Thousands of jobs are being added to the healthcare sector each month. That’s good news for the economy and the future of healthcare, but the job influx and reasons behind it have created industry-wide challenges—or opportunities, depending on your perspective.
This is especially true in the managed care arena, says Steve Kratz, senior partner and head of Witt/Kieffer’s Managed Care practice. Writing in August’s issue of Managed Care Outlook – “How Managed Care Leaders Can Cope with Growth and Disruption” (subscription required) – Kratz cites four key trends that he is witnessing as managed care grows and its paradigm shifts:
- Experienced Execs are Leaving the Fold
- Insurance Business Models are Transforming
- Medicare and Medicaid are More Intriguing
- The End-of-Life Care Market is Ramping Up
Experienced leaders leaving managed care is concerning, since the sector is expanding while the leadership challenges are multiplying. However, this should be welcome news for up-and-coming mid-level managers. As the top ranks open up, a new generation will need to fill the void, Kratz notes.
These leaders face challenges such as the complicated implementation and ramifications of the Affordable Care Act. Kratz points out that, “as health insurance becomes more heavily regulated . . . the traditional business-to-business sales model is gradually giving way to one oriented more toward business-to-consumer.” Health insurance leaders, therefore, need to have more of a consumer-driven mentality plus expertise in both private and public insurance markets.

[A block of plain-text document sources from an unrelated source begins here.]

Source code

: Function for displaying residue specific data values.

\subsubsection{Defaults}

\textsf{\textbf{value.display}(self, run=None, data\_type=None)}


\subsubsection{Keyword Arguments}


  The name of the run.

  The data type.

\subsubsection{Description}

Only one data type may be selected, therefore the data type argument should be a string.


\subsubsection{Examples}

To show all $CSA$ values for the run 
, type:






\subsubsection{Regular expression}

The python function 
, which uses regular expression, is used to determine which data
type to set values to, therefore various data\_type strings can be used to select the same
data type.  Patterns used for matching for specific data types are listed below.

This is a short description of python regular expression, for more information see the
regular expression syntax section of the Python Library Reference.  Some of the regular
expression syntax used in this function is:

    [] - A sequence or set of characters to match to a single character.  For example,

The uptick in baby boomer retirement is also having an impact on organizations’ corporate strategies. Prominent insurance companies are launching and beefing up Medicare Advantage and Medicaid offerings, realizing that there is a large market emerging despite the tough operating margins. Which leads to the point that end-of-life care is ramping up. Medicare and Medicaid are spurring a trend of insurers like Aetna and Humana moving toward palliative care and hospice. A key trait for successful leaders will be an appreciation for the nuances and potential of end-of-life care.

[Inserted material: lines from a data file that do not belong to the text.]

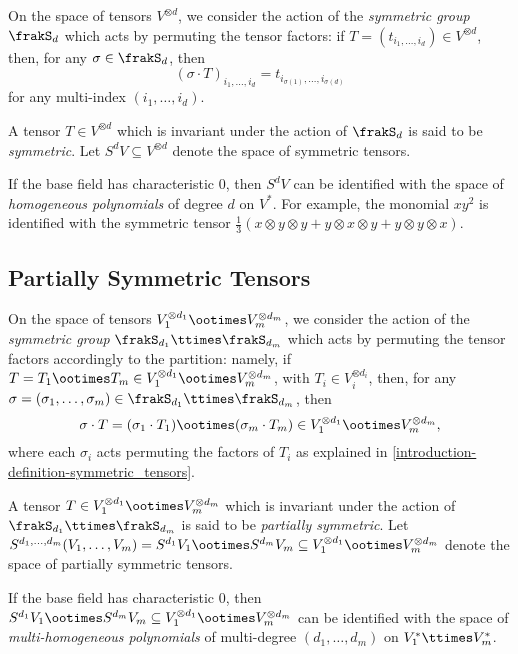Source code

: On the space of tensors $V^{\otimes d}$, we consider the action of the \emph{symmetric group} $\frakS_d$ which acts by permuting the tensor factors: if $T = (t_{i_1,\ldots,i_d}) \in V^{\otimes d}$, then, for any $\sigma \in \frakS_d$, then \[(\sigma \cdot T)_{i_1,\ldots,i_d} = t_{i_{\sigma(1)},\ldots,i_{\sigma(d)}}\] for any multi-index $(i_1,\ldots,i_d)$. 
\begin{definition}
\label{introduction-definition-symmetric_tensors}
A tensor $T \in V^{\otimes d}$ which is invariant under the action of $\frakS_d$ is said to be \emph{symmetric}. Let $S^d V \subseteq V^{\otimes d}$ denote the space of symmetric tensors. 

If the base field has characteristic $0$, then $S^d V$ can be identified with the space of \emph{homogeneous polynomials} of degree $d$ on $V^*$. For example, the monomial $xy^2$ is identified with the symmetric tensor $\frac{1}{3}\left(x\otimes y \otimes y + y\otimes x \otimes y + y\otimes y \otimes x\right)$.
\end{definition}

\subsection{Partially Symmetric Tensors}
\label{introduction-subsection-partially_symmetric_tensors}
On the space of tensors $V_1^{\otimes d_1}\ootimes V_m^{\otimes d_m}$, we consider the action of the \emph{symmetric group} $\frakS_{d_1} \ttimes \frakS_{d_m}$ which acts by permuting the tensor factors accordingly to the partition: namely, if $T = T_1 \ootimes T_m \in V_1^{\otimes d_1}\ootimes V_m^{\otimes d_m}$, with $T_i \in V_i^{\otimes d_i}$, then, for any $\sigma = (\sigma_1,\ldots,\sigma_m)\in \frakS_{d_1} \ttimes \frakS_{d_m}$, then \[\sigma \cdot T = (\sigma_1\cdot T_1) \ootimes (\sigma_m\cdot T_m) \in V_1^{\otimes d_1}\ootimes V_m^{\otimes d_m},\] where each $\sigma_i$ acts permuting the factors of $T_i$ as explained in \ref{introduction-definition-symmetric_tensors}.

\begin{definition}
\label{introduction-definition-partially_symmetric_tensors}    
A tensor $T \in V_1^{\otimes d_1}\ootimes V_m^{\otimes d_m}$ which is invariant under the action of $\frakS_{d_1} \ttimes \frakS_{d_m}$ is said to be \emph{partially symmetric}. Let $S^{d_1,\ldots,d_m}(V_1,\ldots,V_m) = S^{d_1} V_1 \ootimes S^{d_m}V_m \subseteq V_1^{\otimes d_1}\ootimes V_m^{\otimes d_m}$ denote the space of partially symmetric tensors. 

If the base field has characteristic $0$, then $S^{d_1} V_1 \ootimes S^{d_m}V_m \subseteq V_1^{\otimes d_1}\ootimes V_m^{\otimes d_m}$ can be identified with the space of \emph{multi-homogeneous polynomials} of multi-degree $(d_1,\ldots,d_m)$ on $V^*_1 \ttimes V^*_m$. 
\end{definition}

Overall, this is a heavy amount of change to tackle but also opportunity. “In the new integrated environment in which providers and insurers are joining forces toward improved population health, those executives who can break down silos and reach across disparate functions will have an advantage,” says Kratz. Managed care providers are seeking to infuse their leadership ranks with executives who bring more creativity and consumer-focused mindset to their organizations.